With emergency medicine, time is critical in diagnosing and treating every patient. One of the most time-dependent diagnoses is a STEMI, or ST elevation myocardial infarction.
During American Heart Month, Central EMS and the Northside Hospital-Forsyth Emergency Department are focused on coordinating efforts for a seamless STEMI response. Central EMS began providing emergency medical response to Forsyth County in January and since that time, the ambulance provider has conducted additional training with EMTs and paramedics on immediately recognizing the signs of STEMI and has integrated communication processes with the emergency department.
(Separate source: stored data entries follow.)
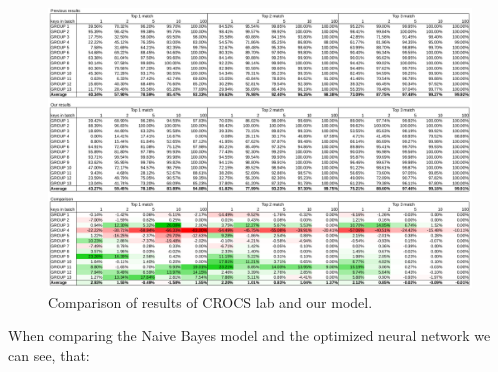 \begin{figure}

\centering
\includegraphics[width=\textwidth]{tex/images/results/comparison_13}
\caption{Comparison of results of CROCS lab and our model.}
\label{comparison-results}

\end{figure}

\noindent
When comparing the Naive Bayes model and the optimized neural network we can see, that:

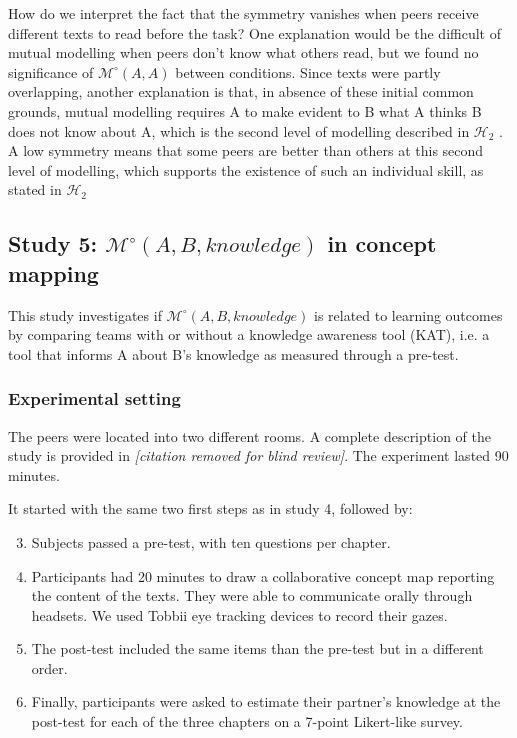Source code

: \documentclass[natbib]{svjour3}
\newcommand{\ie}{i.e.\xspace}
\newcommand{\A}{A\xspace}
\newcommand{\B}{B\xspace}
\newcommand{\Model}[3]{{$\mathcal{M}^{\circ}(#1, #2, #3)$}}
\newcommand{\gModel}[2]{{$\mathcal{M}^{\circ}(#1, #2)$}}
\begin{document}
How do we interpret the fact that the symmetry vanishes when peers receive
different texts to read before the task? One explanation would be the difficult
of mutual modelling when peers don't know what others read, but we found no
significance of \gModel{A}{A} between conditions. Since texts were partly
overlapping, another explanation is that, in absence of these initial common
grounds, mutual modelling requires \A to make evident to \B what \A thinks \B does
not know about A, which is the second level of modelling described in
$\mathcal{H}_{2}$ . A low symmetry means that some peers are better than others
at this second level of modelling, which supports the existence of such an
individual skill, as stated in  $\mathcal{H}_{2}$ 

\subsection{{\bf Study 5}: \Model{A}{B}{knowledge} in concept mapping}

This study investigates if \Model{A}{B}{knowledge} is related to learning
outcomes by comparing teams with or without a knowledge awareness tool (KAT),
\ie a tool that informs \A about \B's knowledge as measured through a pre-test.

\subsubsection*{Experimental setting}

The peers were located into two different rooms. A complete description of the
study is provided in \textit{[citation removed for blind review]}. The experiment lasted 90 minutes.

It started with the same two first steps as in study 4, followed by:

\begin{enumerate}
    \setcounter{enumi}{2}

    \item Subjects passed a pre-test, with ten questions per chapter. 

    \item Participants had 20 minutes to draw a collaborative concept map
        reporting the content of the texts. They were able to communicate
        orally through headsets.  We used Tobbii eye tracking devices to
        record their gazes.

    \item The post-test included the same items than the pre-test but in a
        different order. 

    \item  Finally, participants were asked to estimate their partner's
        knowledge at the post-test for each of the three chapters on a 7-point
        Likert-like survey. 

\end{enumerate}
\end{document}
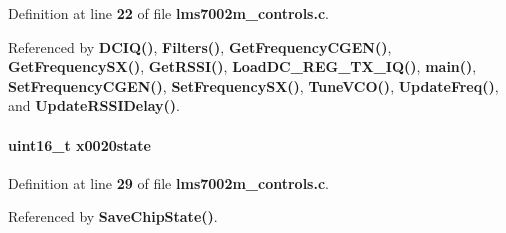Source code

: Definition at line {\bf 22} of file {\bf lms7002m\+\_\+controls.\+c}.



Referenced by {\bf D\+C\+I\+Q()}, {\bf Filters()}, {\bf Get\+Frequency\+C\+G\+E\+N()}, {\bf Get\+Frequency\+S\+X()}, {\bf Get\+R\+S\+S\+I()}, {\bf Load\+D\+C\+\_\+\+R\+E\+G\+\_\+\+T\+X\+\_\+\+I\+Q()}, {\bf main()}, {\bf Set\+Frequency\+C\+G\+E\+N()}, {\bf Set\+Frequency\+S\+X()}, {\bf Tune\+V\+C\+O()}, {\bf Update\+Freq()}, and {\bf Update\+R\+S\+S\+I\+Delay()}.

\paragraph[{x0020state}]{\setlength{\rightskip}{0pt plus 5cm}uint16\+\_\+t x0020state}\label{lms7002m__controls_8c_a4af70aaad1912a9f1ed989ec731d36f2}


Definition at line {\bf 29} of file {\bf lms7002m\+\_\+controls.\+c}.



Referenced by {\bf Save\+Chip\+State()}.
“EMTs and paramedics are often the first point of contact for a patient who is encountering a STEMI,” said Northside Hospital Director of Emergency Services Chris Munn. “Our partnership with Central EMS is incredibly important in allowing our hospital to continue its gold-level standard of STEMI care in Forsyth County.”
“In years past, the No. 1 measurement goal was to get a patient from the emergency department door to the catheterization lab in under 90 minutes. We’ve updated that standard to measure success as getting the patient from the first medical provider on the scene to the catheterization lab in under 90 minutes.”
As soon as a Central EMS emergency team arrives, EMTs and paramedics can begin lifesaving care. Every Central EMS ambulance in Forsyth County is outfitted with mobile electrocardiogram (EKG) patient monitors. These devices transmit vital data to area hospitals so Northside emergency department doctors are able to view the transmitted data and activate the heart catheterization lab prior to the patient’s arrival. The hospital is prepared to begin treatment immediately to clear blockage from the arteries and restore blood flow.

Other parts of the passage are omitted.